Nicotine substitute solutions, including vaping products, are now subject to an excise duty of ZAR2.90 ($0.15) per mL in South Africa, effective June 1, reports Business Tech.
The forms that govern tobacco product excise have been amended to account for vaping products, according to the South African Revenue Service (SARS).
Manufacturers were required to apply for and obtain licenses from SARS for manufacturing premises before June 1, 2023, and must submit the first excise duty account by July 28, 2023.
“The tax will be detrimental to those using vaping to stop smoking as well as local small businesses—doing more harm than good,” said Kurt Yeo, co-founder of consumer group Vaping Saved My Life (VSML). “At face value, the tax will move the consumer to the intended purpose of vaping less. But with many of those who vape having switched from smoking to this safer alternative and now having to pay far more for the privilege, they might be forced to revert to smoking as a cheaper option.”
“Moreover,” said Yeo, “the excise overlooks that vaping is the most effective method for smoking cessation.

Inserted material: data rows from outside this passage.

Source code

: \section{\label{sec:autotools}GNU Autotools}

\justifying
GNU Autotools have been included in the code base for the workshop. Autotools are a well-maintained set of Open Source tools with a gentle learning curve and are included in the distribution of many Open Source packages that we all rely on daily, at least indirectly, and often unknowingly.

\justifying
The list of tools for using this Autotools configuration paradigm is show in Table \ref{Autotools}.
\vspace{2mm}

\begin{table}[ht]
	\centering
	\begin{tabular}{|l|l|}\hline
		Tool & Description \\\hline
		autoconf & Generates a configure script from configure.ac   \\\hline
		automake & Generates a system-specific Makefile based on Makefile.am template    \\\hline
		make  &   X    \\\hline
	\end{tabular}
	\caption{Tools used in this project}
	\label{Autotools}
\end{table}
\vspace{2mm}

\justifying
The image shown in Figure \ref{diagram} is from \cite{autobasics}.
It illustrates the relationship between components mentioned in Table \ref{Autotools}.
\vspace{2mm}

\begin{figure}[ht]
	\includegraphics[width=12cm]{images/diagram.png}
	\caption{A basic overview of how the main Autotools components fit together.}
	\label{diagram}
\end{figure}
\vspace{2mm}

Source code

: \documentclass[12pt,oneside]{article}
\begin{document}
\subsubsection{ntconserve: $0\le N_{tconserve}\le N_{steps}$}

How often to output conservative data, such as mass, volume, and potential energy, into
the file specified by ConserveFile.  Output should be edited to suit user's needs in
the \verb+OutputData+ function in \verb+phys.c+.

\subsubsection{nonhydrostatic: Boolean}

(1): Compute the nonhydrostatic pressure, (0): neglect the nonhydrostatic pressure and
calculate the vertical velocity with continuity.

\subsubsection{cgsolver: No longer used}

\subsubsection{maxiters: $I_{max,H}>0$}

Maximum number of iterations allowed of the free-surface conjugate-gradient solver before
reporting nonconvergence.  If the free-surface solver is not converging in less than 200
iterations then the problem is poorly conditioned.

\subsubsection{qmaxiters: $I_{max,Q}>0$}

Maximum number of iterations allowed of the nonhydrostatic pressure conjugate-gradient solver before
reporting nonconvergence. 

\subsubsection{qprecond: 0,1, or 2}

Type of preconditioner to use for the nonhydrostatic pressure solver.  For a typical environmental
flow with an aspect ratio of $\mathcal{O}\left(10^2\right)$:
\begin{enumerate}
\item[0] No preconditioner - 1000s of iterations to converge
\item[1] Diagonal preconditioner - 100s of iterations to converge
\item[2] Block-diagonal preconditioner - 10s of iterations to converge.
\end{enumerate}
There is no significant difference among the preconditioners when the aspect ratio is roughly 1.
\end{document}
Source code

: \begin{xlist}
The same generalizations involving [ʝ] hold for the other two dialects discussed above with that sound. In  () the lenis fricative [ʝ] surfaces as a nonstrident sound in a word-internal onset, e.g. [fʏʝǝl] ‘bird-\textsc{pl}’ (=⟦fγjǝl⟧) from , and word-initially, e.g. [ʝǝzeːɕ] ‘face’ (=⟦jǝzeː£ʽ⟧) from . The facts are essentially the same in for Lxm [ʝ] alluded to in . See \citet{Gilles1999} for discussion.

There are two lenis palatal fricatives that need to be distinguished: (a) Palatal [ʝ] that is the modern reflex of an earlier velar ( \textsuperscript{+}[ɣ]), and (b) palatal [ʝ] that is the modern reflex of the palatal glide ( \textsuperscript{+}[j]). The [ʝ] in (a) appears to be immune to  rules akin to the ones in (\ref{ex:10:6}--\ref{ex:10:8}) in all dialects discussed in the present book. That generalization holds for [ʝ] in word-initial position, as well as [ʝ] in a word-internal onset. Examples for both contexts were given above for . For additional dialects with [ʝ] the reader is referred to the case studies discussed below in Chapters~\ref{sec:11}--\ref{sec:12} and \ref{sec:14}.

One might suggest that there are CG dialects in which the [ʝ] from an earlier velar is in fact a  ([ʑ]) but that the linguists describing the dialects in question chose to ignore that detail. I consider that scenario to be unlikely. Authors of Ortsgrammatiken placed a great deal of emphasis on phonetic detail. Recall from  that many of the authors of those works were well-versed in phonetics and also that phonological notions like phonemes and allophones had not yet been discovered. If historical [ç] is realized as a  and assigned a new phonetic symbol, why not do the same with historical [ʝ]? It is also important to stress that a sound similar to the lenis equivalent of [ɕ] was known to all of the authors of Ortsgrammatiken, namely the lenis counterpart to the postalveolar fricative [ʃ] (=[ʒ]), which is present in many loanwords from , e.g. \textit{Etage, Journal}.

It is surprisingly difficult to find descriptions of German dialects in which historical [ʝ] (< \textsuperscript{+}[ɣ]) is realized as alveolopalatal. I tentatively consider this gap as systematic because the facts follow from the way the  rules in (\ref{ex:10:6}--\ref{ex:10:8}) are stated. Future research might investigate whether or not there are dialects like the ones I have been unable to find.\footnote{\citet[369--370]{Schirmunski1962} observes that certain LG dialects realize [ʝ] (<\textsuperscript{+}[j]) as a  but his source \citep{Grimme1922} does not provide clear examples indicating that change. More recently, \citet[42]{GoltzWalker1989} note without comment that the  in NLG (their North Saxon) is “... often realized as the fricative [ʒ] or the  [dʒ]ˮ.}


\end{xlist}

So those who smoke and want to make the change will be dissuaded purely based on the price and will have to continue using the deadliest consumer product on the market, cigarettes.”
Many believe that the tax will lead to an increase in illicit products and growth of the black market, according to DFA.
“This tax is (also) going to wipe out a lot of small vaping businesses, and there is already evidence that it is promoting a black market for vaping products,” said Yeo.